### Exercise prompt
All lines of the entries with "starting" in them must be listed.

── Record excerpts ──

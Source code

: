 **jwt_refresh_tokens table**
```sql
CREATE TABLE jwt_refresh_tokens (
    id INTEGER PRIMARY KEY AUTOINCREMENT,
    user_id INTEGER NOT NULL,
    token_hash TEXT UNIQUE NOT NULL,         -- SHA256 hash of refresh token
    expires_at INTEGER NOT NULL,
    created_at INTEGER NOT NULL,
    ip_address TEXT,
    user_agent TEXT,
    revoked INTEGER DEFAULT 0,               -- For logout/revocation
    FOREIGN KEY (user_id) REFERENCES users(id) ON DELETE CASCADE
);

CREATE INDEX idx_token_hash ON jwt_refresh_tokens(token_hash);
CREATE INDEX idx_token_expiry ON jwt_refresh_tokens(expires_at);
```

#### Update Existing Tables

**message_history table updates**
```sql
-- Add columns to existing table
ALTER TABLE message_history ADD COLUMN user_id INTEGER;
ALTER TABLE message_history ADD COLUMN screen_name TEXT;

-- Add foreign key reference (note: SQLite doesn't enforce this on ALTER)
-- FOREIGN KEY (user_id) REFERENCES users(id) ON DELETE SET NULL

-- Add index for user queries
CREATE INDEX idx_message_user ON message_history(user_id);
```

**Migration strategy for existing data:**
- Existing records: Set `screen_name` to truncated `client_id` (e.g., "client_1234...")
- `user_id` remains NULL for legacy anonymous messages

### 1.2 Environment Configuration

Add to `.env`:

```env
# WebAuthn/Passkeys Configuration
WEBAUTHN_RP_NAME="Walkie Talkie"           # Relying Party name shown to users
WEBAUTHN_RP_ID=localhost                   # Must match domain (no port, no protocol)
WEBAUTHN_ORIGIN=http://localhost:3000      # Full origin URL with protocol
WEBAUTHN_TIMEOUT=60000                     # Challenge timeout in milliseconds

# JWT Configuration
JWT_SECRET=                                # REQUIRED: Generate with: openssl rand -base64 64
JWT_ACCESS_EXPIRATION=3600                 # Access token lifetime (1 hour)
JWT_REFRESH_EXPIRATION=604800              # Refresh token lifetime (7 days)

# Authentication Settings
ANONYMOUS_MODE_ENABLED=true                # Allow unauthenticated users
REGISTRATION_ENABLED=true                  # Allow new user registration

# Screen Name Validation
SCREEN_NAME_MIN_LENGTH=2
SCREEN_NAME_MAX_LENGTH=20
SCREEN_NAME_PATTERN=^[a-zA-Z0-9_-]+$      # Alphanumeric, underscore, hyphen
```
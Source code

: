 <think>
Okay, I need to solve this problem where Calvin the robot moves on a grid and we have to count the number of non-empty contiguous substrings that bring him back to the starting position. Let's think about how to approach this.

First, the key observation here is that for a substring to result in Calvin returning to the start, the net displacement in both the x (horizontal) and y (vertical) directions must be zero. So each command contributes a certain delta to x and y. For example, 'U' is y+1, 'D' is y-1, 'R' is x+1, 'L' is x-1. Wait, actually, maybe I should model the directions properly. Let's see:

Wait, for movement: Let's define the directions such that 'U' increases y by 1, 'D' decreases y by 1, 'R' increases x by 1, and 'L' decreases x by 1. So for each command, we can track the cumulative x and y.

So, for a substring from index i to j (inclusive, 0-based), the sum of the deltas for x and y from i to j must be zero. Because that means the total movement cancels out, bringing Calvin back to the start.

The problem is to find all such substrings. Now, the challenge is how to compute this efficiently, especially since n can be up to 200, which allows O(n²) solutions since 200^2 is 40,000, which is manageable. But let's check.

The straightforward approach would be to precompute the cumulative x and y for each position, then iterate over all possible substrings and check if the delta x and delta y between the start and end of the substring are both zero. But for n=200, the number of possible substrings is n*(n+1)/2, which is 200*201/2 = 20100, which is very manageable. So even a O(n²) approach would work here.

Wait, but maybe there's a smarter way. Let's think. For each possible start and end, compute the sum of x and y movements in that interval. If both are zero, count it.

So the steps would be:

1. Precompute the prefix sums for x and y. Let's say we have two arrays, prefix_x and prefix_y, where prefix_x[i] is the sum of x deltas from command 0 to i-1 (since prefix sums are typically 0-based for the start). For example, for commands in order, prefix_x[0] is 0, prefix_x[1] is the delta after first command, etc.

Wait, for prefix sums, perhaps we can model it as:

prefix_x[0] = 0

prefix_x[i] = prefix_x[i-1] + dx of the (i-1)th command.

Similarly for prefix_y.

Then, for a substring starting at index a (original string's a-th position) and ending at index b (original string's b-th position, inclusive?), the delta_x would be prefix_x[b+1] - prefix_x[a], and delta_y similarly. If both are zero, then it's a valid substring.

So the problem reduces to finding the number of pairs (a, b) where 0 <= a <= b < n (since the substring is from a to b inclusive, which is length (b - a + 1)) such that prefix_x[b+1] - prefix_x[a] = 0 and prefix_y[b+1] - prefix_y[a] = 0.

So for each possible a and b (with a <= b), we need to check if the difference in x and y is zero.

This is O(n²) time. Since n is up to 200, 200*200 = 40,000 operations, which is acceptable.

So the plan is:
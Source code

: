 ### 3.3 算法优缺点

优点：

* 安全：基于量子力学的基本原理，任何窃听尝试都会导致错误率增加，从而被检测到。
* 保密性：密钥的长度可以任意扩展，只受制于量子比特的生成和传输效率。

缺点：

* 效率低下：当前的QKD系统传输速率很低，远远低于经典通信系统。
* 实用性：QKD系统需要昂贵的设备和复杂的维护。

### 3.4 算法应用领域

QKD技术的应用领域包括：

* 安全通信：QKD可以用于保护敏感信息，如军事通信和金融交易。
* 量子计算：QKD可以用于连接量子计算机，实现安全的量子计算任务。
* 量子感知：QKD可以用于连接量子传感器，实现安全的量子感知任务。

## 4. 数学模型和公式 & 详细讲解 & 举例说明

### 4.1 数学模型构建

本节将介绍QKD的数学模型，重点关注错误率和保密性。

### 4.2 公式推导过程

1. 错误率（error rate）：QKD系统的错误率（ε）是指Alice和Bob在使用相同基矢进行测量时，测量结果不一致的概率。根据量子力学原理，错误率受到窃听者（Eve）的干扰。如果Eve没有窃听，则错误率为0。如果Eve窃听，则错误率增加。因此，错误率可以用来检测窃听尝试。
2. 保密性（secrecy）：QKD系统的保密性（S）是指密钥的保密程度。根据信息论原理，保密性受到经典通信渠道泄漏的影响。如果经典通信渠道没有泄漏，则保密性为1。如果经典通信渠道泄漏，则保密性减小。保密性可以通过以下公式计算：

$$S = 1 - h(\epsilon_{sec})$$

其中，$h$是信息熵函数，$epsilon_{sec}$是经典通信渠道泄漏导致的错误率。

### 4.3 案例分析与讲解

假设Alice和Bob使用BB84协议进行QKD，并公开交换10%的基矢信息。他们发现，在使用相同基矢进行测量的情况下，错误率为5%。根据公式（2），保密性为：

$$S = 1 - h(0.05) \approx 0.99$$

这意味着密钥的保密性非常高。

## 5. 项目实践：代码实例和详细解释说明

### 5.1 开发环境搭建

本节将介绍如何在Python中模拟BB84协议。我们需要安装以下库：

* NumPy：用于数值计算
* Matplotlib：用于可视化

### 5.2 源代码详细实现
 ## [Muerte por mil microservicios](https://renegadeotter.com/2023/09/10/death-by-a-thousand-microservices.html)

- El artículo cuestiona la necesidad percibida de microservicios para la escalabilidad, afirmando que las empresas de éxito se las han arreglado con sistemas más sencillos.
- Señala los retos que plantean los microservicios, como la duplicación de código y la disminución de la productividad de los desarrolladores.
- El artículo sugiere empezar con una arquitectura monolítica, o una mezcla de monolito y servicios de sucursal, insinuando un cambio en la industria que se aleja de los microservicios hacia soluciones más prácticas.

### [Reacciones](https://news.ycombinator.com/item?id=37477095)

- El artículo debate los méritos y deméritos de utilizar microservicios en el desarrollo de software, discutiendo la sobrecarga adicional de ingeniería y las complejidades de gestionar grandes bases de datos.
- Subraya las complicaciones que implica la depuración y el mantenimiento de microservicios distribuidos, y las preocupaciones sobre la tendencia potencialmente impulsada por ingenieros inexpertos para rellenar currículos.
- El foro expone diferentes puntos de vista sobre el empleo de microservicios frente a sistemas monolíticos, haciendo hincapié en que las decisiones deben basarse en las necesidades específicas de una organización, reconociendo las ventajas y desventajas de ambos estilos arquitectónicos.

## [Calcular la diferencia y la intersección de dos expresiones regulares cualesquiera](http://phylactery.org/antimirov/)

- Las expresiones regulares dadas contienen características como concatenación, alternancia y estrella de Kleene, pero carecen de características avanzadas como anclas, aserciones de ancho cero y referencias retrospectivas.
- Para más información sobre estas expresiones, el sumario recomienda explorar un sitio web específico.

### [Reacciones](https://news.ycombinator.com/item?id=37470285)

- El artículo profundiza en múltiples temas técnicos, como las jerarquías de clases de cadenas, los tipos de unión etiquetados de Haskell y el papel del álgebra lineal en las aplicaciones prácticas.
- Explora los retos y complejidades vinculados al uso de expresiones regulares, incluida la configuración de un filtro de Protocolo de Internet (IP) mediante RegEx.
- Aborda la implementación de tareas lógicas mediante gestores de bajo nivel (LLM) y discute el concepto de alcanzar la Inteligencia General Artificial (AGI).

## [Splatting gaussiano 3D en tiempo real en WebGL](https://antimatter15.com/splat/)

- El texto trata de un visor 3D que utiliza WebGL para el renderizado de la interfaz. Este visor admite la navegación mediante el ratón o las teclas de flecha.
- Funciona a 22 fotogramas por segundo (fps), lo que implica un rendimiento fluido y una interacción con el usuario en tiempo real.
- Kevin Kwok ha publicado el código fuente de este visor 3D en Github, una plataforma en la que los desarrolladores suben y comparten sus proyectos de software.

───

### Result
Okay, I need to solve this problem where Calvin the robot moves on a grid and we have to count the number of non-empty contiguous substrings that bring him back to the starting position. Let's think about how to approach this.
Then, for a substring starting at index a (original string's a-th position) and ending at index b (original string's b-th position, inclusive?), the delta_x would be prefix_x[b+1] - prefix_x[a], and delta_y similarly. If both are zero, then it's a valid substring.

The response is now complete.